• [Problem description]
If a line in the entries below includes "manipulation", show that line.

(Saved entries)
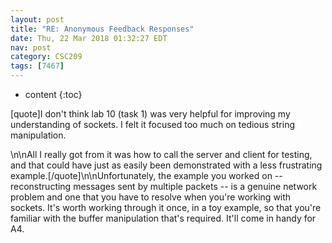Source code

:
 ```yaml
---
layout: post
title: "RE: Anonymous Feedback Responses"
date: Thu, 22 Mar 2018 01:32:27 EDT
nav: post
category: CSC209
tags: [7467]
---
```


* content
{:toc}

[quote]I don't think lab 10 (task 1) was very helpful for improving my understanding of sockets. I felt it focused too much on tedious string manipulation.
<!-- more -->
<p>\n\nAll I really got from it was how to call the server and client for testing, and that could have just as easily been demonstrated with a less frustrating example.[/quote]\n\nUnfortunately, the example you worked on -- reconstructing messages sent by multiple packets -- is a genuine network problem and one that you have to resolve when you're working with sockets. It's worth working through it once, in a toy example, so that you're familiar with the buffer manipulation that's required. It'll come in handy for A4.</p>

• [Expected answer]
[quote]I don't think lab 10 (task 1) was very helpful for improving my understanding of sockets. I felt it focused too much on tedious string manipulation.
<p>\n\nAll I really got from it was how to call the server and client for testing, and that could have just as easily been demonstrated with a less frustrating example.[/quote]\n\nUnfortunately, the example you worked on -- reconstructing messages sent by multiple packets -- is a genuine network problem and one that you have to resolve when you're working with sockets. It's worth working through it once, in a toy example, so that you're familiar with the buffer manipulation that's required. It'll come in handy for A4.</p>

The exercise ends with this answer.